_PROVIDED DATA_
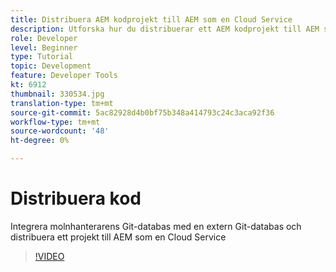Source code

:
 ```yaml
---
title: Distribuera AEM kodprojekt till AEM som en Cloud Service
description: Utforska hur du distribuerar ett AEM kodprojekt till AEM som en Cloud Service med Cloud Manager.
role: Developer
level: Beginner
type: Tutorial
topic: Development
feature: Developer Tools
kt: 6912
thumbnail: 330534.jpg
translation-type: tm+mt
source-git-commit: 5ac82928d4b0bf75b348a414793c24c3aca92f36
workflow-type: tm+mt
source-wordcount: '48'
ht-degree: 0%

---
```



# Distribuera kod

Integrera molnhanterarens Git-databas med en extern Git-databas och distribuera ett projekt till AEM som en Cloud Service

>[!VIDEO](https://video.tv.adobe.com/v/330534/?quality=12&learn=on)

_WHAT YOU ARE ASKED TO DO_
Retype word for word the line above with "Integrera molnhanterarens Git-databas" and all lines after it, nothing else.

_EXERCISE ANSWER_
Integrera molnhanterarens Git-databas med en extern Git-databas och distribuera ett projekt till AEM som en Cloud Service

>[!VIDEO](https://video.tv.adobe.com/v/330534/?quality=12&learn=on)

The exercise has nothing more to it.